When anti-poverty campaigner Jack Monroe announced she was joining the Green Party it was bound to ruffle a few feathers; especially as less than 18 months ago Ms Monroe appeared in a Labour Party campaign video. But the thing that seems to have really upset people is that Ms Monroe is a woman who has made a public statement about her political beliefs. Let that settle in. A woman. Talking about politics. Yep. All those lefty men who were perfectly happy for Ms Monroe to promote the Labour Party are now asking Ms Monroe if she really understands how politics works. Because of course. Of course a women who has campaigned for Labour for 10 years might not have actually understood the Party she was campaigning for. Of course the woman Labour trusted enough to feature in their campaign videos probably didn't actually know what she was talking about. Some examples here andhere.
While the response to Ms Monroe's tweets is incredibly, blatantly sexist it's also incredibly, blatantly familiar to most women who've dared to have an opinion on politics. Especially an opinion that goes against the nice, cozy little narrative that has been created for us. Women get to have opinions about domestic violence shelters, we get to have opinions about rape conviction rates and healthcare budgets for maternity wards and at what age sex ed should be taught to children. Everything else is kind of outside our area and while it's ok for us to think about it generally we should err on the side of caution and defer to the men. Women aren't expect to be interested in politics and we definitely aren't expected to have strong opinions on the general direction political parties are moving in. Low voter turnout among women and the fact that only 148 out of 650 MPs are female compound this belief that women just aren't very interested in politics and when we are we should stick to what we know: rape, domestic violence and babies.

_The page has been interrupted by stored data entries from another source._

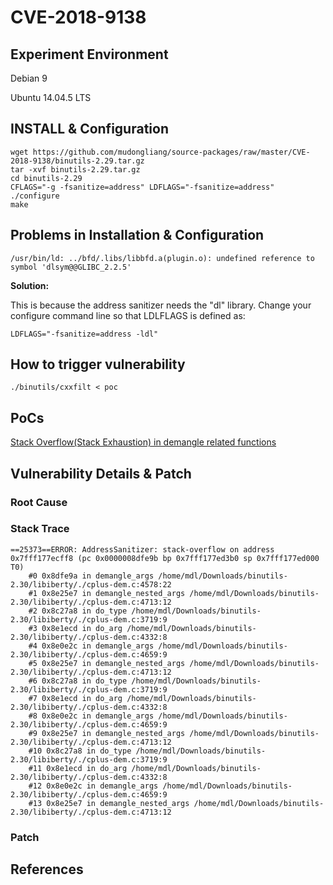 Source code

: # CVE-2018-9138

## Experiment Environment

Debian 9

Ubuntu 14.04.5 LTS

## INSTALL & Configuration

```
wget https://github.com/mudongliang/source-packages/raw/master/CVE-2018-9138/binutils-2.29.tar.gz
tar -xvf binutils-2.29.tar.gz
cd binutils-2.29
CFLAGS="-g -fsanitize=address" LDFLAGS="-fsanitize=address" ./configure
make
```

## Problems in Installation & Configuration

`/usr/bin/ld: ../bfd/.libs/libbfd.a(plugin.o): undefined reference to symbol 'dlsym@@GLIBC_2.2.5'`

**Solution:**

This is because the address sanitizer needs the "dl" library.  Change your configure command line so that LDLFLAGS is defined as:

```
LDFLAGS="-fsanitize=address -ldl"
```

## How to trigger vulnerability

```
./binutils/cxxfilt < poc
```

## PoCs

[Stack Overflow(Stack Exhaustion) in demangle related functions](https://sourceware.org/bugzilla/show_bug.cgi?id=23008)

## Vulnerability Details & Patch

### Root Cause

### Stack Trace

```
==25373==ERROR: AddressSanitizer: stack-overflow on address 0x7fff177ecff8 (pc 0x0000008dfe9b bp 0x7fff177ed3b0 sp 0x7fff177ed000 T0)
    #0 0x8dfe9a in demangle_args /home/mdl/Downloads/binutils-2.30/libiberty/./cplus-dem.c:4578:22
    #1 0x8e25e7 in demangle_nested_args /home/mdl/Downloads/binutils-2.30/libiberty/./cplus-dem.c:4713:12
    #2 0x8c27a8 in do_type /home/mdl/Downloads/binutils-2.30/libiberty/./cplus-dem.c:3719:9
    #3 0x8e1ecd in do_arg /home/mdl/Downloads/binutils-2.30/libiberty/./cplus-dem.c:4332:8
    #4 0x8e0e2c in demangle_args /home/mdl/Downloads/binutils-2.30/libiberty/./cplus-dem.c:4659:9
    #5 0x8e25e7 in demangle_nested_args /home/mdl/Downloads/binutils-2.30/libiberty/./cplus-dem.c:4713:12
    #6 0x8c27a8 in do_type /home/mdl/Downloads/binutils-2.30/libiberty/./cplus-dem.c:3719:9
    #7 0x8e1ecd in do_arg /home/mdl/Downloads/binutils-2.30/libiberty/./cplus-dem.c:4332:8
    #8 0x8e0e2c in demangle_args /home/mdl/Downloads/binutils-2.30/libiberty/./cplus-dem.c:4659:9
    #9 0x8e25e7 in demangle_nested_args /home/mdl/Downloads/binutils-2.30/libiberty/./cplus-dem.c:4713:12
    #10 0x8c27a8 in do_type /home/mdl/Downloads/binutils-2.30/libiberty/./cplus-dem.c:3719:9
    #11 0x8e1ecd in do_arg /home/mdl/Downloads/binutils-2.30/libiberty/./cplus-dem.c:4332:8
    #12 0x8e0e2c in demangle_args /home/mdl/Downloads/binutils-2.30/libiberty/./cplus-dem.c:4659:9
    #13 0x8e25e7 in demangle_nested_args /home/mdl/Downloads/binutils-2.30/libiberty/./cplus-dem.c:4713:12
```

### Patch

## References
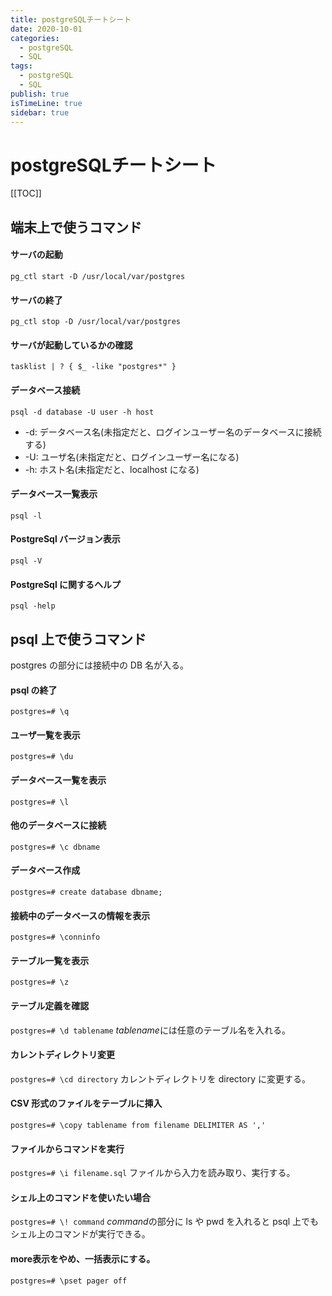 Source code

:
 ```yaml
---
title: postgreSQLチートシート
date: 2020-10-01
categories:
  - postgreSQL
  - SQL
tags:
  - postgreSQL
  - SQL
publish: true
isTimeLine: true
sidebar: true
---
```


# postgreSQLチートシート

[[TOC]]

## 端末上で使うコマンド

#### サーバの起動

`pg_ctl start -D /usr/local/var/postgres`

#### サーバの終了

`pg_ctl stop -D /usr/local/var/postgres`

#### サーバが起動しているかの確認

`tasklist | ? { $_ -like "postgres*" }`

#### データベース接続

`psql -d database -U user -h host`

- -d: データベース名(未指定だと、ログインユーザー名のデータベースに接続する)
- -U: ユーザ名(未指定だと、ログインユーザー名になる)
- -h: ホスト名(未指定だと、localhost になる)

#### データベース一覧表示

`psql -l`

#### PostgreSql バージョン表示

`psql -V`

#### PostgreSql に関するヘルプ

`psql -help`

## psql 上で使うコマンド

postgres の部分には接続中の DB 名が入る。

#### psql の終了

`postgres=# \q`

#### ユーザ一覧を表示

`postgres=# \du`

#### データベース一覧を表示

`postgres=# \l`

#### 他のデータベースに接続

`postgres=# \c dbname`

#### データベース作成

`postgres=# create database dbname;`

#### 接続中のデータベースの情報を表示

`postgres=# \conninfo`

#### テーブル一覧を表示

`postgres=# \z`

#### テーブル定義を確認

`postgres=# \d tablename`
*tablename*には任意のテーブル名を入れる。

#### カレントディレクトリ変更

`postgres=# \cd directory`
カレントディレクトリを directory に変更する。

#### CSV 形式のファイルをテーブルに挿入

`postgres=# \copy tablename from filename DELIMITER AS ','`

#### ファイルからコマンドを実行

`postgres=# \i filename.sql`
ファイルから入力を読み取り、実行する。

#### シェル上のコマンドを使いたい場合

`postgres=# \! command`
*command*の部分に ls や pwd を入れると psql 上でもシェル上のコマンドが実行できる。

#### more表示をやめ、一括表示にする。
`postgres=# \pset pager off`
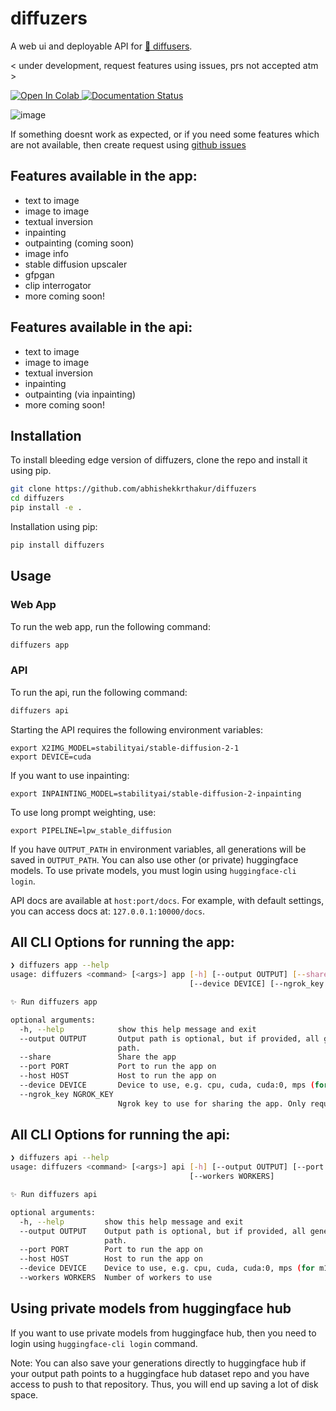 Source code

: # diffuzers

A web ui and deployable API for [🤗 diffusers](https://github.com/huggingface/diffusers).

< under development, request features using issues, prs not accepted atm >

<a target="_blank" href="https://colab.research.google.com/github/abhishekkrthakur/diffuzers/blob/main/diffuzers.ipynb">
  <img src="https://colab.research.google.com/assets/colab-badge.svg" alt="Open In Colab"/>
</a>

<a href='https://diffuzers.readthedocs.io/en/latest/?badge=latest'>
    <img src='https://readthedocs.org/projects/diffuzers/badge/?version=latest' alt='Documentation Status' />
</a>

![image](https://github.com/abhishekkrthakur/diffuzers/raw/main/static/screenshot.jpeg)


If something doesnt work as expected, or if you need some features which are not available, then create request using [github issues](https://github.com/abhishekkrthakur/diffuzers/issues)


## Features available in the app:

- text to image
- image to image
- textual inversion
- inpainting
- outpainting (coming soon)
- image info
- stable diffusion upscaler
- gfpgan
- clip interrogator
- more coming soon!

## Features available in the api:

- text to image
- image to image
- textual inversion
- inpainting
- outpainting (via inpainting)
- more coming soon!


## Installation

To install bleeding edge version of diffuzers, clone the repo and install it using pip.

```bash
git clone https://github.com/abhishekkrthakur/diffuzers
cd diffuzers
pip install -e .
```

Installation using pip:
    
```bash 
pip install diffuzers
```

## Usage

### Web App
To run the web app, run the following command:

```bash
diffuzers app
```

### API

To run the api, run the following command:


```bash
diffuzers api
```

Starting the API requires the following environment variables:

```
export X2IMG_MODEL=stabilityai/stable-diffusion-2-1
export DEVICE=cuda
```

If you want to use inpainting:

```
export INPAINTING_MODEL=stabilityai/stable-diffusion-2-inpainting
```

To use long prompt weighting, use:

```
export PIPELINE=lpw_stable_diffusion
```

If you have `OUTPUT_PATH` in environment variables, all generations will be saved in `OUTPUT_PATH`. You can also use other (or private) huggingface models. To use private models, you must login using `huggingface-cli login`.

API docs are available at `host:port/docs`. For example, with default settings, you can access docs at: `127.0.0.1:10000/docs`.


## All CLI Options for running the app:

```bash
❯ diffuzers app --help
usage: diffuzers <command> [<args>] app [-h] [--output OUTPUT] [--share] [--port PORT] [--host HOST]
                                        [--device DEVICE] [--ngrok_key NGROK_KEY]

✨ Run diffuzers app

optional arguments:
  -h, --help            show this help message and exit
  --output OUTPUT       Output path is optional, but if provided, all generations will automatically be saved to this
                        path.
  --share               Share the app
  --port PORT           Port to run the app on
  --host HOST           Host to run the app on
  --device DEVICE       Device to use, e.g. cpu, cuda, cuda:0, mps (for m1 mac) etc.
  --ngrok_key NGROK_KEY
                        Ngrok key to use for sharing the app. Only required if you want to share the app
```

## All CLI Options for running the api:

```bash
❯ diffuzers api --help
usage: diffuzers <command> [<args>] api [-h] [--output OUTPUT] [--port PORT] [--host HOST] [--device DEVICE]
                                        [--workers WORKERS]

✨ Run diffuzers api

optional arguments:
  -h, --help         show this help message and exit
  --output OUTPUT    Output path is optional, but if provided, all generations will automatically be saved to this
                     path.
  --port PORT        Port to run the app on
  --host HOST        Host to run the app on
  --device DEVICE    Device to use, e.g. cpu, cuda, cuda:0, mps (for m1 mac) etc.
  --workers WORKERS  Number of workers to use
```

## Using private models from huggingface hub

If you want to use private models from huggingface hub, then you need to login using `huggingface-cli login` command.

Note: You can also save your generations directly to huggingface hub if your output path points to a huggingface hub dataset repo and you have access to push to that repository. Thus, you will end up saving a lot of disk space.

Ms Monroe described her decision to defect leave the Labour Party as "kind of inevitable" and said she still has "a lot of love for the Labour Party, but just disagree with too much of it right now". It's a reason cited again and again by voters defecting from Labour in favour of the Greens: we're not leaving because we hate Labour, it's just that they're not the party we thought they were. Unfortunately as I recently discovered a lot of Labour supporters believe that women are leaving Labour because we've got our knickers in a twist. When I took to Facebook to tell my friends and family I was voting Green in May 2015 there was such an intake of breath that it reached through my computer screen and chilled the room around me. And then the cautions began flooding in. The front runners who responded on instinct suggested I just don't understand how important the Labour Party is in the never ending battle against the Tories. The next wave likened the Green surge to the popularity the Lib Dems enjoyed before they went into a coalition. Then people moved on to pointing out the Greens didn't have a track record in government, apparently assuming I had neglected to do any research on the party I was joining. And so on and so on.
It's depressing to see the reaction Jack Monroe's statement has received, especially from self-describing allies on the left. But it's also kind of a relief. Women are expected to only care about women-focused issues and for a normal woman to make an overarching statement about her political allegiances? Well it's intimidating. Female politicians are often faced with ridicule, women with multiple political achievements are judged on their appearance and dismissed. All of this makes it even more difficult for women who don't work in politics to make political statements because for every person willing to engage and debate with you there will also be a host of people lining up to explain how you've got it a bit wrong and really need to start toeing the (right) party line again.